The binary size of the executable is about 100kb smaller so this may be ideal for embedded systems where hard disk space is limited.
Reducing memory usage¶
Avoid unnecessary use of clone(), to_string(), and to_owned()¶
Using clone() or to_string() are easy ways to resolve compilation errors related to ownership. However, they will usually result in high usage of memory and should be avoided.
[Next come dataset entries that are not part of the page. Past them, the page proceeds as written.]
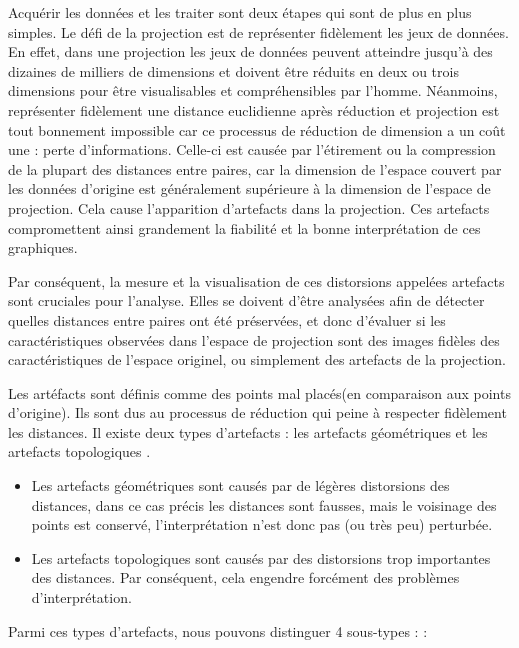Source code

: Acquérir les données et les traiter sont deux étapes qui sont de plus en plus simples. Le défi de la projection est de représenter fidèlement les jeux de données. En effet, dans une projection les jeux de données peuvent atteindre jusqu’à des dizaines de milliers de dimensions et doivent être réduits en deux ou trois dimensions pour être visualisables et compréhensibles par l’homme. 
Néanmoins, représenter fidèlement une distance euclidienne après réduction et projection est tout bonnement impossible car ce processus de réduction de dimension a un coût une : perte d’informations.
Celle-ci est causée par l'étirement ou la compression de la plupart des distances entre paires, car la dimension de l'espace couvert par les données d'origine est généralement supérieure à la dimension de l'espace de projection. Cela cause l’apparition d’artefacts dans la projection. 
Ces artefacts compromettent ainsi grandement la fiabilité et la bonne interprétation de ces graphiques\cite{scarlet}. 


Par conséquent, la mesure et la visualisation de ces distorsions appelées artefacts sont cruciales pour l'analyse. Elles se doivent d'être analysées afin de détecter quelles distances entre paires ont été préservées, 
et donc d'évaluer si les caractéristiques observées dans l'espace de projection sont des images fidèles des caractéristiques de l'espace originel, ou simplement des artefacts de la projection.
\medskip

Les artéfacts sont définis comme des points mal placés(en comparaison aux points d’origine). Ils sont dus au processus de réduction qui peine à respecter fidèlement les distances. Il existe deux types d’artefacts : les artefacts géométriques et les artefacts topologiques \cite{HeulotAnEvaluation}.
\begin{itemize}
    \item Les artefacts géométriques sont causés par de légères distorsions des distances, dans ce cas précis les distances sont fausses, mais le voisinage des points est conservé,  l’interprétation n’est donc pas (ou très peu) perturbée.
    \item Les artefacts topologiques sont causés par des distorsions trop importantes des distances. Par conséquent, cela engendre forcément des problèmes d’interprétation.
\end{itemize}

Parmi ces types d'artefacts, nous pouvons distinguer 4 sous-types :\cite{aupetit2007visualizing} :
It is always best to first see if you can replace them with low cost references.
Before ¶
For example, if you want to iterate the same Vec multiple times, you can use clone() to eliminate compilation errors.
fn main() {
let lst = vec![1, 2, 3];
for x in lst.clone() { // In order to eliminate compile errors
println!("{x}");
}
for x in lst {
println!("{x}");
}
}
After ¶
However, by using references as shown below, you can remove the need to use clone().
fn main() {
let lst = vec![1, 2, 3];
for x in &lst { // Eliminate compile errors with a reference
println!("{x}");
}
for x in lst {
println!("{x}");
}
}
Effectiveness(Real example from a Pull Request) ¶
In the following example, by replacing unnecessary clone(), to_string(), and to_owned() usage,
we were able to significantly reduce memory usage.
Use Iterator instead of Vec¶
Vec keeps all elements in memory, so it uses a lot of memory in proportion to the number of elements. If processing one element at a time is sufficient, then using an Iterator instead will use much less memory.
Before ¶
For example, the following return_lines() function reads a file of about 1 GB and returns a Vec:
use std::fs::File;
use std::io::{BufRead, BufReader};
fn return_lines() -> Vec<String> {
let f = File::open("sample.txt").unwrap();
let buf = BufReader::new(f);
buf.lines()
.map(|l| l.expect("Could not parse line"))
.collect()
}
fn main() {
let lines = return_lines();
for line in lines {
println!("{}", line)
}
}
After ¶
Instead you should return an Iterator Trait as follows:
use std::fs::File;
use std::io::{BufRead, BufReader};
fn return_lines() -> impl Iterator<Item=String> {
let f = File::open("sample.txt").unwrap();
let buf = BufReader::new(f);
buf.lines()
.map(|l| l.expect("Could not parse line"))
// ここでcollect()せずに、Iteratorを戻り値として返す
}
fn main() {
let lines = return_lines();
for line in lines {
println!("{}", line)
}
}
Box<dyn Iterator<Item = T>> as follows:
use std::fs::File;
use std::io::{BufRead, BufReader};
fn return_lines(need_filter:bool) -> Box<dyn Iterator<Item = String>> {
let f = File::open("sample.txt").unwrap();
let buf = BufReader::new(f);
if need_filter {
let result= buf.lines()
.filter_map(|l| l.ok())
.map(|l| l.replace("A", "B"));
return Box::new(result)
}
let result= buf.lines()
.map(|l| l.expect("Could not parse line"));
Box::new(result)
}
fn main() {
let lines = return_lines(true);
for line in lines {
println!("{}", line)
}
}
Effectiveness(Real example from a Pull Request) ¶
The following example uses the method described above:
When tested on a 1.7GB JSON file, memory decreased by 75%.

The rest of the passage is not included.